¹ they are not part of the most common words; for English language see www.wordfrequency.info and www.newgeneralservicelist.org

Thanks to WordPress the installation process is straightforward:

  1. Download the plugin .zip archive and save it to a temporary location (like temp folder).
  2. Select the menu Plugins > Add new in WordPress then choose the Upload command (in the upper-left of the "Add new" page)
  3. Press Browse button and then select the plugin's .zip file that you have previously placed it at that temporary location
  4. Now press the "Install now" button which lyes at the right of the Browse button. In about 2 seconds or so the plugin is installed 🙂
  5. If installed successfully then all that remains is to active it. WordPress provides an Activate link right in the installation page or in the Installed Plugins page.

How looks the link on your web page? It is just a thin dotted-line under that word, using your current paragraph style:

wikipedify-how-it-looks

How can you (as the blog/post author) remove certain words from being highlighted/linked to Wikipedia?
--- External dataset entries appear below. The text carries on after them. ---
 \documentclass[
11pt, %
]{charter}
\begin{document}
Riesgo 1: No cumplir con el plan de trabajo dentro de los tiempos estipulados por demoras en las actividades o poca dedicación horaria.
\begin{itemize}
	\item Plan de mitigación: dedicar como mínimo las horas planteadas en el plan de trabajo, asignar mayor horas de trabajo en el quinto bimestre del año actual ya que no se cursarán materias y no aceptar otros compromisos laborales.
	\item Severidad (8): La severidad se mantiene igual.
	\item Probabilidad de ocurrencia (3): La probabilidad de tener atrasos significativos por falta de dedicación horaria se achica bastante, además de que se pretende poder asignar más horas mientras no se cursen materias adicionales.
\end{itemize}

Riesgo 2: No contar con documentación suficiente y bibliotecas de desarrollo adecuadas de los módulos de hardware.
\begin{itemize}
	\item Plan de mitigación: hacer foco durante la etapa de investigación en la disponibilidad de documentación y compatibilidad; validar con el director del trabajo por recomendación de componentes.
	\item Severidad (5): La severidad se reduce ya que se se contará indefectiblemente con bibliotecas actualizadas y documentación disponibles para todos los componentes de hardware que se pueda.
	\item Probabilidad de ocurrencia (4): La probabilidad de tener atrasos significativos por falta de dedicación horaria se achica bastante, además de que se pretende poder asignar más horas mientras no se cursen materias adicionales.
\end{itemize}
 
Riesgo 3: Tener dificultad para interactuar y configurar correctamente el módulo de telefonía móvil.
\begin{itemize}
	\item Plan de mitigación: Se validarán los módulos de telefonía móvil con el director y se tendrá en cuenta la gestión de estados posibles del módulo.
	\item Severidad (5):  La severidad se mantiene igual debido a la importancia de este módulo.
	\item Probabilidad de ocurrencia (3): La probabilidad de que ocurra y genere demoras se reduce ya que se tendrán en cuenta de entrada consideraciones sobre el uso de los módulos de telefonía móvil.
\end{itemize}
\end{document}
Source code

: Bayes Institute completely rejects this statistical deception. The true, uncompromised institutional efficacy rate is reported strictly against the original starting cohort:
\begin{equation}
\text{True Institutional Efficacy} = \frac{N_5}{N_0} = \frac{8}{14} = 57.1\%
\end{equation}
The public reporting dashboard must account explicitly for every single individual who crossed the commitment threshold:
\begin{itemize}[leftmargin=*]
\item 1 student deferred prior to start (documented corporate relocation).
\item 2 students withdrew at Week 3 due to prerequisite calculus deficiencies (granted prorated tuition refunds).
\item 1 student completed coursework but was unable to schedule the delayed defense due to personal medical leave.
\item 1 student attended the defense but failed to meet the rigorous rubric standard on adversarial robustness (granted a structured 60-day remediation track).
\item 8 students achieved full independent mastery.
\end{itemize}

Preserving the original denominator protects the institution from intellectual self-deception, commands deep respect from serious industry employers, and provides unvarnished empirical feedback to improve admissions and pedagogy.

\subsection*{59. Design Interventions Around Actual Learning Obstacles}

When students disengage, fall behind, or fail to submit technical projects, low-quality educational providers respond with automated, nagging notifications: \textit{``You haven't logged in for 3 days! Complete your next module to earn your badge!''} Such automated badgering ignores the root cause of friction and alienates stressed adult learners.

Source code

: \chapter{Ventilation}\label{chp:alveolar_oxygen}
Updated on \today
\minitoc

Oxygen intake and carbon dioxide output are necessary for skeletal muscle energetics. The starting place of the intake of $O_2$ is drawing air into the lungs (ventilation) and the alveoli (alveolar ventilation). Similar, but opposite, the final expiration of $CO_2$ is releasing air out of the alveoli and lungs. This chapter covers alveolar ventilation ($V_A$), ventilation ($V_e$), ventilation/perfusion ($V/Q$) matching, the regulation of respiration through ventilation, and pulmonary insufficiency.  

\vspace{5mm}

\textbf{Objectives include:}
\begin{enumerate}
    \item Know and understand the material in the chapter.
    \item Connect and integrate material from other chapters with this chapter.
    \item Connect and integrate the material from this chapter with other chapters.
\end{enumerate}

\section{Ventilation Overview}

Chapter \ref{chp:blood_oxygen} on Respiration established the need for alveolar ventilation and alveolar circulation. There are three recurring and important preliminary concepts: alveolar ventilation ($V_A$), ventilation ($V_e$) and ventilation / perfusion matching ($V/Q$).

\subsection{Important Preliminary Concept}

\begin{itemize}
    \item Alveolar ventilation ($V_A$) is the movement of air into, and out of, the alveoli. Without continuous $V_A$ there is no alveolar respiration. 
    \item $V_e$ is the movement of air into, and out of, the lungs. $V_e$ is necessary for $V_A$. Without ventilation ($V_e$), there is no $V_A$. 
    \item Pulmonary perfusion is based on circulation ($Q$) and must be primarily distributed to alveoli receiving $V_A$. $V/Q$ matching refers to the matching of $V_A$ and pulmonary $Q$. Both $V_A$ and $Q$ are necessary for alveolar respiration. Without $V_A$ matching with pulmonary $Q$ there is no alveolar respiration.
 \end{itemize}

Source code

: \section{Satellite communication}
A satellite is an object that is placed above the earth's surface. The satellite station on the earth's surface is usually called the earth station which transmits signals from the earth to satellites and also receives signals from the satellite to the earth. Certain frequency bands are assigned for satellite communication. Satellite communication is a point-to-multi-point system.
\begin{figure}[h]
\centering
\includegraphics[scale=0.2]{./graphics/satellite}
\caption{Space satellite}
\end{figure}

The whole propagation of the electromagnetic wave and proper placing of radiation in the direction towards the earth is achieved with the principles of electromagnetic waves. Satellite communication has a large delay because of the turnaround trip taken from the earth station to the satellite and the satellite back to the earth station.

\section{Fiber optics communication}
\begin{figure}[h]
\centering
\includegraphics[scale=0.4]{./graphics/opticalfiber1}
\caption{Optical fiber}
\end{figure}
Mouse-over then click "remove this link".

wikipedify-exclude-word

0.2.3-2

2014-03-31

  • Several improvments.

2014-02-23

  • enqueue .js script only when is_admin user.
  • excluded words within shortcodes
  • added matches of words with diacritics.
  • added matches of compound words

2014-02-16

  • fixed word exclusion on other languages (than "en")
  • fixed a bug that hinder the functioning on mobile devices

2014-02-12

  • various deployment improvments.
  • updated docs
  • work around install update

2014-02-11

  • renamed the .css file.
  • major improvments in Ant build script (local/remote repo build)
  • fixed a bug in .js file (related to plugin-dir location)
  • fixed a bug in remove-bookmarks
  • code refactoring in plugin main file
  • fixed some bugs in plugin auto update code (damn space char!)
  • added documentation

2014-02-08

  • maintain automatically the local/remote repo by Ant build script.
  • added plugin auto updater.
  • added Ant deployment script
  • added readme.txt

2014-02-07

  • Git keyword expanssion.
  • Initial snapshot.

I removed by mistake a key. How to undo this?

Just go where the plugin is installed (ie. /wp-content/plugins/wikipedify) and edit the file common-words.<lang>, where <lang> is the language code (see ISO_639_1) of your file. Add, remove, do whatever you like.

Can a visitor see the "remove this link" button?

No, he/she can't. Do you want them to change your web page style? Make them the author/administrator of your posts/blog!

How to change the underline style?

Just edit the /wp-content/plugins/wikipedify/css/wikipedify-style.css file and change it how you like it.

There is no Settings page. What to do?

In this version it doesn't have a Settings page, not that it needs. Perhaps it would be a nice-to-have feature just to edit the common-words file within the WP interface. It's on my priority list, though.